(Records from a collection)
━━━━

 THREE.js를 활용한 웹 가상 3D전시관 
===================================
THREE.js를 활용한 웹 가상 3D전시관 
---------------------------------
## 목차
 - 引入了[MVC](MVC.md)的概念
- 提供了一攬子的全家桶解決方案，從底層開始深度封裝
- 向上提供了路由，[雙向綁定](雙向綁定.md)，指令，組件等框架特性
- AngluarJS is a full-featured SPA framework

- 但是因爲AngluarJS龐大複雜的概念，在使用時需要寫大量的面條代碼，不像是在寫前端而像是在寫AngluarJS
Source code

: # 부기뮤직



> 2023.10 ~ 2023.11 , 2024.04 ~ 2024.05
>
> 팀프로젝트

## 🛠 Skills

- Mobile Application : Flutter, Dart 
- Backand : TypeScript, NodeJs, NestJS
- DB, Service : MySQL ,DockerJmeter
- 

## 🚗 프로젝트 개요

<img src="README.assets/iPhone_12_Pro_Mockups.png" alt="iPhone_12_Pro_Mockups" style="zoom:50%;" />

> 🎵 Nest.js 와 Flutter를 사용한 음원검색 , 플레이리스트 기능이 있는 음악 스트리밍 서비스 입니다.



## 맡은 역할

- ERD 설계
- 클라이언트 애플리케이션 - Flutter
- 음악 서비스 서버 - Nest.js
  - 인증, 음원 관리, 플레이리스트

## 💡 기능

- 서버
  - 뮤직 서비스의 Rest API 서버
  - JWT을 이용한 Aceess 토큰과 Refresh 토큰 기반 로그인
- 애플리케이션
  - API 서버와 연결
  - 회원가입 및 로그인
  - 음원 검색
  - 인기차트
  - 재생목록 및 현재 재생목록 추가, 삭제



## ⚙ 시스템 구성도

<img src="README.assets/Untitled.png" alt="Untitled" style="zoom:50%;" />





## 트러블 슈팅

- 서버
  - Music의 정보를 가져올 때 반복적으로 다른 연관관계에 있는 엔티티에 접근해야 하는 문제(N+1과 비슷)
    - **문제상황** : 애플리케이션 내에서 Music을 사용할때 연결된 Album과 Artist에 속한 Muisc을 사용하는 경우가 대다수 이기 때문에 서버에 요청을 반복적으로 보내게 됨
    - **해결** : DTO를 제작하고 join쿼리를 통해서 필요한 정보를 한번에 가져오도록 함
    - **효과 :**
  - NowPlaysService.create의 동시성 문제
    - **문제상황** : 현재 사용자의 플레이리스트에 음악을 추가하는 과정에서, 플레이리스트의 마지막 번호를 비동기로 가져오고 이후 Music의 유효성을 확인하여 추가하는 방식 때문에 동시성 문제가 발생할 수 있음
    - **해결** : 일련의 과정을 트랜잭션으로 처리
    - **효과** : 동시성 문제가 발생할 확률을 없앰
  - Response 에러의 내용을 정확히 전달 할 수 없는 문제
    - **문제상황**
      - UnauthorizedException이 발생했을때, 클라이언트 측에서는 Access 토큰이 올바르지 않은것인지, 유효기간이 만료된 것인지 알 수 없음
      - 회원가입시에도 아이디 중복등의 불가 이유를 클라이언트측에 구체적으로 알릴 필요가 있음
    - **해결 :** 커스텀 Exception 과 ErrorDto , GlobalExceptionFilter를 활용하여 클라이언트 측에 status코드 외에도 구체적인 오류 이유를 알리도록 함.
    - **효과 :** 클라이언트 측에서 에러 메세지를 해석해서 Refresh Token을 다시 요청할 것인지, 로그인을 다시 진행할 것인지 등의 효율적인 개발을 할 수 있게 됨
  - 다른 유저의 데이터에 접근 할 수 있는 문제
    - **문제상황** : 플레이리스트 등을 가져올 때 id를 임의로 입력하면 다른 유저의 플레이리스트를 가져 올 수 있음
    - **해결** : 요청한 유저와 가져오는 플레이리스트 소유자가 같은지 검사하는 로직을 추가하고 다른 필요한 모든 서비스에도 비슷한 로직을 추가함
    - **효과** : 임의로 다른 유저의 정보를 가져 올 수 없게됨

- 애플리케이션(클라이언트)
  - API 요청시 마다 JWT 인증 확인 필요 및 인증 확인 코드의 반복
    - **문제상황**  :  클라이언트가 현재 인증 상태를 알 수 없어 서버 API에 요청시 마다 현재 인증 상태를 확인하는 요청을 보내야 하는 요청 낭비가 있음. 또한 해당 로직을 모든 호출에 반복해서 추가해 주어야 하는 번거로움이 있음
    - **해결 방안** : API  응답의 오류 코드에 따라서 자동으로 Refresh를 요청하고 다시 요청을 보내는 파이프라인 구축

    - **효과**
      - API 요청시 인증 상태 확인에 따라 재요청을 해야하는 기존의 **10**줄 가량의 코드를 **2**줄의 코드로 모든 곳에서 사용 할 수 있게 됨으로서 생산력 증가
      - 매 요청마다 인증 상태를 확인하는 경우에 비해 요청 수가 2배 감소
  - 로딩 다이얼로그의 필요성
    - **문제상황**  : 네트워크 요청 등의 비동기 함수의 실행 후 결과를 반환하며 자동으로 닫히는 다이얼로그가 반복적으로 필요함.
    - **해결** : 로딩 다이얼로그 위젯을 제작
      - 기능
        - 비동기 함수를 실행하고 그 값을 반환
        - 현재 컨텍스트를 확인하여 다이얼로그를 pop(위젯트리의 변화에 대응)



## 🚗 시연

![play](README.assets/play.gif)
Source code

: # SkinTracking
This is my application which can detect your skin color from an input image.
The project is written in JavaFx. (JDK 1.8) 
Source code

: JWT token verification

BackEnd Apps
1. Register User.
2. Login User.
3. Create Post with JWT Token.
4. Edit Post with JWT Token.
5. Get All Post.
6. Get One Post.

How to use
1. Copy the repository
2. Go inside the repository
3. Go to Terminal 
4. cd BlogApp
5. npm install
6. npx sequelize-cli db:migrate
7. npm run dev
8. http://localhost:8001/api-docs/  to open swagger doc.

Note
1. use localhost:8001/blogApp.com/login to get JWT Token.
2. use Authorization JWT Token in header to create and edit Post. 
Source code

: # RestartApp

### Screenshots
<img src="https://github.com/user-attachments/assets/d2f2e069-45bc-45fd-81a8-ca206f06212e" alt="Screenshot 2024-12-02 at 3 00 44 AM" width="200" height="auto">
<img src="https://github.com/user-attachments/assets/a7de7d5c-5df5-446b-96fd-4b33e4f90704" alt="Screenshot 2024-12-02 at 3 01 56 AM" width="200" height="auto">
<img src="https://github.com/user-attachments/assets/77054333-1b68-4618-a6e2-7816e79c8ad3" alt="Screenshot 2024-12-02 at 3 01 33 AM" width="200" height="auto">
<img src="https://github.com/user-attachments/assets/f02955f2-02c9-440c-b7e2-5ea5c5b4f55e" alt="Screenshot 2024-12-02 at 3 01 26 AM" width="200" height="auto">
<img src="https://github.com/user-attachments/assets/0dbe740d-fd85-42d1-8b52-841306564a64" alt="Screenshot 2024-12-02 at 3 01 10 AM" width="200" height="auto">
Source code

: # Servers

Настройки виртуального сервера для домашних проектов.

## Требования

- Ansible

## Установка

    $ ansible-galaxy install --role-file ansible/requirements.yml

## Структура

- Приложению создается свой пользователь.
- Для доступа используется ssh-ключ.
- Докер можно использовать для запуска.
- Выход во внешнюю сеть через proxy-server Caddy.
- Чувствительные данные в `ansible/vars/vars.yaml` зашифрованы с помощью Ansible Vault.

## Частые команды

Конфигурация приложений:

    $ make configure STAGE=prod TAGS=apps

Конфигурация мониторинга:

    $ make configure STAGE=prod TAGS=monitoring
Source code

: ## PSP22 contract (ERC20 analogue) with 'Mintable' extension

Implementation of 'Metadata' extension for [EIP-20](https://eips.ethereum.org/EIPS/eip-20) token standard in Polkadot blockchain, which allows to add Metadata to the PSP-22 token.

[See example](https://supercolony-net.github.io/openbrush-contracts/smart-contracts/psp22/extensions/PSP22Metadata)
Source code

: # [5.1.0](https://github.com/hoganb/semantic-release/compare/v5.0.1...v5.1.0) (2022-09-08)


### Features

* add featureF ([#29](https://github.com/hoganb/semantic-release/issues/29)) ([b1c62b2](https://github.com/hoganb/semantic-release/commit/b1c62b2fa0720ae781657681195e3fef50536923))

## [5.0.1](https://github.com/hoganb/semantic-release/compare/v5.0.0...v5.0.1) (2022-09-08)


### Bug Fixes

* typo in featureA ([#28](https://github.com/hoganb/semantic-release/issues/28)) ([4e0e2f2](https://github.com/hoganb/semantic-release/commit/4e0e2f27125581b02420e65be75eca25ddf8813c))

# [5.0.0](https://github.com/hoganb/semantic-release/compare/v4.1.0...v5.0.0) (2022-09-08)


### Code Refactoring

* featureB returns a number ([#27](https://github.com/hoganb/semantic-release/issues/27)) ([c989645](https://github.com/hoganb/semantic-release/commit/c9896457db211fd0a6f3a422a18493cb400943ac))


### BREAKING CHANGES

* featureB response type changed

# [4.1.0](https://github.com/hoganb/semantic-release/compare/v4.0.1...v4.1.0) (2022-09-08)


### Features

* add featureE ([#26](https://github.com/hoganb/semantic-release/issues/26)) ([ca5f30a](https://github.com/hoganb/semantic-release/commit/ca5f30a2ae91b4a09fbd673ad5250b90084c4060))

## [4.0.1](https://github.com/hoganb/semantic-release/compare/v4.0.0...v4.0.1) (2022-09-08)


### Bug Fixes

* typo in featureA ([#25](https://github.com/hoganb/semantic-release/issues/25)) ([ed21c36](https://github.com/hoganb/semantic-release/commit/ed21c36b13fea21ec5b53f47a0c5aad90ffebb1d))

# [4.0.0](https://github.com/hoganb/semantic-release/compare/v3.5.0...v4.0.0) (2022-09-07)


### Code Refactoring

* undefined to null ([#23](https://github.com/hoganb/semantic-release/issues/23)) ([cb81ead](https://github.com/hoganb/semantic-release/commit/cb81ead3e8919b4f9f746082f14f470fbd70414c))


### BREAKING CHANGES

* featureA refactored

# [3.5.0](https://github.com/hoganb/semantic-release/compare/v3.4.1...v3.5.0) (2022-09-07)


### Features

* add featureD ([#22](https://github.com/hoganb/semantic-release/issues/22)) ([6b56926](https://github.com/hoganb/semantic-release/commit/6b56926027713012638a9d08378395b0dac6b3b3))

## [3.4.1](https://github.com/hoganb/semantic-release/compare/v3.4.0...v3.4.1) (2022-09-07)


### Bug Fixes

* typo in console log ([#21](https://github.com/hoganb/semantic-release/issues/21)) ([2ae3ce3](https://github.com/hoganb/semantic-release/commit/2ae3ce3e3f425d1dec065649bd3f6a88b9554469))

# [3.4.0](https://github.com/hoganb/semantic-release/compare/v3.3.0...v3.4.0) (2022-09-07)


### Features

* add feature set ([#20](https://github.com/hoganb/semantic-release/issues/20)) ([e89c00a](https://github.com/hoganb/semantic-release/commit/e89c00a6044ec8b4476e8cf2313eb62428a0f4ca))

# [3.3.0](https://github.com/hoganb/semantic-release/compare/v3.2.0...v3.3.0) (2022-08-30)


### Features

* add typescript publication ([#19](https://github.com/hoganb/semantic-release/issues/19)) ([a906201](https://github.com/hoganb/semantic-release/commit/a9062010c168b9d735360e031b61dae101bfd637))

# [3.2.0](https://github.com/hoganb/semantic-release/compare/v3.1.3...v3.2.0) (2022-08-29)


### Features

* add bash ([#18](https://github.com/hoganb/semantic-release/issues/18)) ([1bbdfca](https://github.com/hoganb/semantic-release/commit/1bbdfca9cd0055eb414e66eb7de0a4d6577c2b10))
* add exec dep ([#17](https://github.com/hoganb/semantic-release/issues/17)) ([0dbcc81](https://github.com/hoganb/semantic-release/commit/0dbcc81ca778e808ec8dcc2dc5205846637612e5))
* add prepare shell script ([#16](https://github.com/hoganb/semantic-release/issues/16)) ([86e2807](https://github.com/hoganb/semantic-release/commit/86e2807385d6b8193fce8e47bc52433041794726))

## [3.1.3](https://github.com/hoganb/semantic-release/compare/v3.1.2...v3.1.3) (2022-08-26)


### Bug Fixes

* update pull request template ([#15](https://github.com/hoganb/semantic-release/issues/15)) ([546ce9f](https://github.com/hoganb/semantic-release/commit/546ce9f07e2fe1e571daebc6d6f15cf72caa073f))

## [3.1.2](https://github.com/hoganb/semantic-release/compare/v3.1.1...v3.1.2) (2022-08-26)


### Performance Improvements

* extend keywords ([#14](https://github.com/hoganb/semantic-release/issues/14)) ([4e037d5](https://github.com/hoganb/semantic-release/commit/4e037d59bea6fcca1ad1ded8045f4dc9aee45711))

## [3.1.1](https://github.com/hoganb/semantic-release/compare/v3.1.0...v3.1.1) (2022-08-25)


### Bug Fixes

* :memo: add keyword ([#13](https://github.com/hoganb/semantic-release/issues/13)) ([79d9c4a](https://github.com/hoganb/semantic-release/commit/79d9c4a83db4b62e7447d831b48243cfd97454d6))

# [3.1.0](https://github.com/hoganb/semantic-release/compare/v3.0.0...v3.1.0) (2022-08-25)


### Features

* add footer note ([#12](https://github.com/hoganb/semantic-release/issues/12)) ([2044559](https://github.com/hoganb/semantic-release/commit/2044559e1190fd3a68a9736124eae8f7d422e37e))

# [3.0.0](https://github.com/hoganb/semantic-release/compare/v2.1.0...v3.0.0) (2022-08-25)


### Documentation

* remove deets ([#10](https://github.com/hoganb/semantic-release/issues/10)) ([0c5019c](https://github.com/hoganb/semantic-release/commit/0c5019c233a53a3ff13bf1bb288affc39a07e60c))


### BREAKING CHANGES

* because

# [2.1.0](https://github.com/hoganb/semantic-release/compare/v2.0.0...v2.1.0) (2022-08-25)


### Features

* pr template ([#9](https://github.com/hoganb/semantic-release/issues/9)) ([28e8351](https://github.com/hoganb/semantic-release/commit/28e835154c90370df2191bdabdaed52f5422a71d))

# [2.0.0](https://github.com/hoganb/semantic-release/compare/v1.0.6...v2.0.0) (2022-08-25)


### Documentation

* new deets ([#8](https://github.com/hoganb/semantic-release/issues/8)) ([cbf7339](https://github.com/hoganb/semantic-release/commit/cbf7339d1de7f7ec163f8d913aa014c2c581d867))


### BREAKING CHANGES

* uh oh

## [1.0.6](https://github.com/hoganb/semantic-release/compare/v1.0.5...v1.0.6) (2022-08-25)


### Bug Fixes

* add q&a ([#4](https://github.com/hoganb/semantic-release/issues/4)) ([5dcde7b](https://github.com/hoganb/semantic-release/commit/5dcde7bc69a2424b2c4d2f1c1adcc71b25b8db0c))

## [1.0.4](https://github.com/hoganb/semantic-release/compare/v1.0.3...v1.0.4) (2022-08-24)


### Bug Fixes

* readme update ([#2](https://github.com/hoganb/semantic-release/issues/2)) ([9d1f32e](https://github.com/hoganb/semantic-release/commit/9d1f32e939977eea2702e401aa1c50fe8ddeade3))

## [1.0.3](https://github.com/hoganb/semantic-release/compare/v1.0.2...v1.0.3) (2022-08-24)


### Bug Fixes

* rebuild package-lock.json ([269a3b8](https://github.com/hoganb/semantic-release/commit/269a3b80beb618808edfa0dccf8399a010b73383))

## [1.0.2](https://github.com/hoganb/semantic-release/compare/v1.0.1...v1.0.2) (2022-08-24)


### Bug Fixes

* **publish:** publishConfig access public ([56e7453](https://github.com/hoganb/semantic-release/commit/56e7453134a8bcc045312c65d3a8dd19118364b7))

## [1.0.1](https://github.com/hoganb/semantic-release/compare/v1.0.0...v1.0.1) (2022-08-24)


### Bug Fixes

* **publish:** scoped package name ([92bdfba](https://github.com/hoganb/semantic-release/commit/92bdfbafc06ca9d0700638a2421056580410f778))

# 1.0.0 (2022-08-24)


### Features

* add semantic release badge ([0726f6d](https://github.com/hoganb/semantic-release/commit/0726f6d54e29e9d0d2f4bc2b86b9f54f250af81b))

━━━━

:: About this task ::
Copy the lines above exactly, beginning at the line that has "- API 서버와 연결" and stopping after the line that has "- 로딩 다이얼로그의 필요성", and omit the rest.

:: Exercise solution ::
  - API 서버와 연결
  - 회원가입 및 로그인
  - 음원 검색
  - 인기차트
  - 재생목록 및 현재 재생목록 추가, 삭제



## ⚙ 시스템 구성도

<img src="README.assets/Untitled.png" alt="Untitled" style="zoom:50%;" />





## 트러블 슈팅

- 서버
  - Music의 정보를 가져올 때 반복적으로 다른 연관관계에 있는 엔티티에 접근해야 하는 문제(N+1과 비슷)
    - **문제상황** : 애플리케이션 내에서 Music을 사용할때 연결된 Album과 Artist에 속한 Muisc을 사용하는 경우가 대다수 이기 때문에 서버에 요청을 반복적으로 보내게 됨
    - **해결** : DTO를 제작하고 join쿼리를 통해서 필요한 정보를 한번에 가져오도록 함
    - **효과 :**
  - NowPlaysService.create의 동시성 문제
    - **문제상황** : 현재 사용자의 플레이리스트에 음악을 추가하는 과정에서, 플레이리스트의 마지막 번호를 비동기로 가져오고 이후 Music의 유효성을 확인하여 추가하는 방식 때문에 동시성 문제가 발생할 수 있음
    - **해결** : 일련의 과정을 트랜잭션으로 처리
    - **효과** : 동시성 문제가 발생할 확률을 없앰
  - Response 에러의 내용을 정확히 전달 할 수 없는 문제
    - **문제상황**
      - UnauthorizedException이 발생했을때, 클라이언트 측에서는 Access 토큰이 올바르지 않은것인지, 유효기간이 만료된 것인지 알 수 없음
      - 회원가입시에도 아이디 중복등의 불가 이유를 클라이언트측에 구체적으로 알릴 필요가 있음
    - **해결 :** 커스텀 Exception 과 ErrorDto , GlobalExceptionFilter를 활용하여 클라이언트 측에 status코드 외에도 구체적인 오류 이유를 알리도록 함.
    - **효과 :** 클라이언트 측에서 에러 메세지를 해석해서 Refresh Token을 다시 요청할 것인지, 로그인을 다시 진행할 것인지 등의 효율적인 개발을 할 수 있게 됨
  - 다른 유저의 데이터에 접근 할 수 있는 문제
    - **문제상황** : 플레이리스트 등을 가져올 때 id를 임의로 입력하면 다른 유저의 플레이리스트를 가져 올 수 있음
    - **해결** : 요청한 유저와 가져오는 플레이리스트 소유자가 같은지 검사하는 로직을 추가하고 다른 필요한 모든 서비스에도 비슷한 로직을 추가함
    - **효과** : 임의로 다른 유저의 정보를 가져 올 수 없게됨

- 애플리케이션(클라이언트)
  - API 요청시 마다 JWT 인증 확인 필요 및 인증 확인 코드의 반복
    - **문제상황**  :  클라이언트가 현재 인증 상태를 알 수 없어 서버 API에 요청시 마다 현재 인증 상태를 확인하는 요청을 보내야 하는 요청 낭비가 있음. 또한 해당 로직을 모든 호출에 반복해서 추가해 주어야 하는 번거로움이 있음
    - **해결 방안** : API  응답의 오류 코드에 따라서 자동으로 Refresh를 요청하고 다시 요청을 보내는 파이프라인 구축

    - **효과**
      - API 요청시 인증 상태 확인에 따라 재요청을 해야하는 기존의 **10**줄 가량의 코드를 **2**줄의 코드로 모든 곳에서 사용 할 수 있게 됨으로서 생산력 증가
      - 매 요청마다 인증 상태를 확인하는 경우에 비해 요청 수가 2배 감소
  - 로딩 다이얼로그의 필요성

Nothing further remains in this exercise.